Using the above techniques, we have been able to dramatically improve
performance for an instruction counting tool by 54.8 times and a memory
alignment tool by almost 4 times.
\section{Thesis Overview}
In Chapter \ref{sec:background}, we discuss the motivation for using a dynamic
binary instrumentation framework such as DynamoRIO, Pin, or Valgrind in the
first place. In particular, we outline all the benefits they provide and the
challenges they help overcome. We also take a closer look at the execution
model of DynamoRIO because it has a great impact on the design of analysis
tools.
In Chapter \ref{sec:inlining}, we start with a na\"ive implementation of
instruction count and walk through the stages of optimizations that we apply.

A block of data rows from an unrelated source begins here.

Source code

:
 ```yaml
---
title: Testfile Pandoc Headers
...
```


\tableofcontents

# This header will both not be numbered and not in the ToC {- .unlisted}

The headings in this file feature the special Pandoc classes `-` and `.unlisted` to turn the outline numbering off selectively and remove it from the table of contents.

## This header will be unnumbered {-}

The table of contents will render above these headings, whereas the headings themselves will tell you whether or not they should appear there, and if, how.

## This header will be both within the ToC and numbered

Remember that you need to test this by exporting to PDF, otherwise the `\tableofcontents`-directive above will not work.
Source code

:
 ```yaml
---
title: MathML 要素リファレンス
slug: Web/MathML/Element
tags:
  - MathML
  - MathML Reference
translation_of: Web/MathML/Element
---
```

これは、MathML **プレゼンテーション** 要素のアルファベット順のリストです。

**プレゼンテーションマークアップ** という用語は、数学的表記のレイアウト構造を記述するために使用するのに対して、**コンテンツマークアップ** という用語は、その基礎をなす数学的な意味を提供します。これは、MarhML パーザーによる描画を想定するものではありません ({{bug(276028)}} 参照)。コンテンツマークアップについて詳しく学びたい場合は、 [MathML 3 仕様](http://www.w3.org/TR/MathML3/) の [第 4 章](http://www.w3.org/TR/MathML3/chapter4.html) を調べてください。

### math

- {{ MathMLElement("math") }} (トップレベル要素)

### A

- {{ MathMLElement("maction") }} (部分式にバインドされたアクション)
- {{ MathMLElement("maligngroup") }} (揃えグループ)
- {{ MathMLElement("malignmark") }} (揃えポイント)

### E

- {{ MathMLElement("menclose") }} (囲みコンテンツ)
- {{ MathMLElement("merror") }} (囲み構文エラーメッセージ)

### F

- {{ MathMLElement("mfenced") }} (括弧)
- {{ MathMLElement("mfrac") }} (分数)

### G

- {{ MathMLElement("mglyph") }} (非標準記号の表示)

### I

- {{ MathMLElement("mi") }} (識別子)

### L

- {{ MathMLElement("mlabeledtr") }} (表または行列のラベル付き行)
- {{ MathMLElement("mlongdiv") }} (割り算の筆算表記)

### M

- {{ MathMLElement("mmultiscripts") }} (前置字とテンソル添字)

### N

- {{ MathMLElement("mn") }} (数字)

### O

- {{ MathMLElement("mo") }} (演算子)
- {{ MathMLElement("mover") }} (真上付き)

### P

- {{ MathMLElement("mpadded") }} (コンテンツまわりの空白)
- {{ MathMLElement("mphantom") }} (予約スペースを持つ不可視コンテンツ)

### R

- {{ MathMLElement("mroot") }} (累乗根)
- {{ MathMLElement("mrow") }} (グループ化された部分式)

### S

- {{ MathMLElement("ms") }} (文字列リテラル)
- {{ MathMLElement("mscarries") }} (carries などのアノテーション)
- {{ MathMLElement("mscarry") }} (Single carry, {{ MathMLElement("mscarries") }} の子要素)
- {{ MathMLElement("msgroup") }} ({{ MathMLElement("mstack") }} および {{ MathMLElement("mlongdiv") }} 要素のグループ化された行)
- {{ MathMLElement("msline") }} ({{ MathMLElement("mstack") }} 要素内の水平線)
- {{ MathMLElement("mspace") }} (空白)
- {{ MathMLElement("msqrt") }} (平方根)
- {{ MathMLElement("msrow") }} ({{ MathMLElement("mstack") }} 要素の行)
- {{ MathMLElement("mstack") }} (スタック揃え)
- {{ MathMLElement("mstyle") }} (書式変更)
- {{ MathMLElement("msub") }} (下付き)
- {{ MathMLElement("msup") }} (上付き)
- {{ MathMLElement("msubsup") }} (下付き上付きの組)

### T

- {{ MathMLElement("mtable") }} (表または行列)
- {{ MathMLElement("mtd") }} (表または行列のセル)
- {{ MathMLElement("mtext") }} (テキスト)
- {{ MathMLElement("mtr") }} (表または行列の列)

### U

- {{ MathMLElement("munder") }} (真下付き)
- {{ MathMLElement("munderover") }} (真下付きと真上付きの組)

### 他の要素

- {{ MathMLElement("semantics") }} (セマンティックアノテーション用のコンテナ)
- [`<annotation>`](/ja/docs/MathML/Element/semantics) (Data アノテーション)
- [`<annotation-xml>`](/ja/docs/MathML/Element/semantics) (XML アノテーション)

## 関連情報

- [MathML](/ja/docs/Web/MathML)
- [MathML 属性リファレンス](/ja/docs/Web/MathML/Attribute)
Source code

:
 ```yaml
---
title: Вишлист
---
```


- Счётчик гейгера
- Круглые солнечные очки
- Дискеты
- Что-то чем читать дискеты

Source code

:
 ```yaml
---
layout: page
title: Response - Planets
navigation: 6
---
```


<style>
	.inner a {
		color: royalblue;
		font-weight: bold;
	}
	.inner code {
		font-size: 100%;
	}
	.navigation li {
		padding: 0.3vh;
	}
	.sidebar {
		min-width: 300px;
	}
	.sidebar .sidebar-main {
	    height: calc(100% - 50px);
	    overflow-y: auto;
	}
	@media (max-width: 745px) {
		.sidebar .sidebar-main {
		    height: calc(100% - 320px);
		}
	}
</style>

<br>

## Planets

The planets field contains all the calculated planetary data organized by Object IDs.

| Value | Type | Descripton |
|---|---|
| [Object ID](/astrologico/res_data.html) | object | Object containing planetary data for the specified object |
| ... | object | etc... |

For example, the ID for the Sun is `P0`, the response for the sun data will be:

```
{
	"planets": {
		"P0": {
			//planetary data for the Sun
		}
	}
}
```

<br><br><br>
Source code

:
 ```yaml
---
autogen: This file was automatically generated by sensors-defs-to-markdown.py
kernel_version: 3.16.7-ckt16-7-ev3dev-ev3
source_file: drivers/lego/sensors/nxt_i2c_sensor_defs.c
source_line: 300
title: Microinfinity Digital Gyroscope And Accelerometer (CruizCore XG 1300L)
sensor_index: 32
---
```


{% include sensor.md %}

As we go through the stages, the instrumentation code is progressively
simplified until it starts to look like the version we would write using custom
machine code.
In Chapter \ref{sec:partial_inlining}, we take a look at two more complex tools:
a memory alignment checker and a memory trace tool. These tools have the common
property that the instrumentation has an early conditional check that results
either in a fast or a slow path being taken. In the memory alignment tool, no
action needs to be taken if the memory access is aligned. In the memory trace
tool, the trace buffer does not need to be flushed if it is not full. We
describe how we go about inlining the fast paths while maintaining correctness
when the slow path is taken.
In Chapter \ref{sec:system}, we depart from our example-driven description of
the system to step back and look at the system hierarchy.
In Chapter \ref{sec:performance}, we present the experimental performance
results we achieved on the SPEC2006 CPU integer benchmarks\cite{spec_cpu_2k6}
for all three of the tools examined in this thesis.
In Chapter \ref{sec:contributions}, we look back on the contributions of this
thesis and suggest possible directions for future work.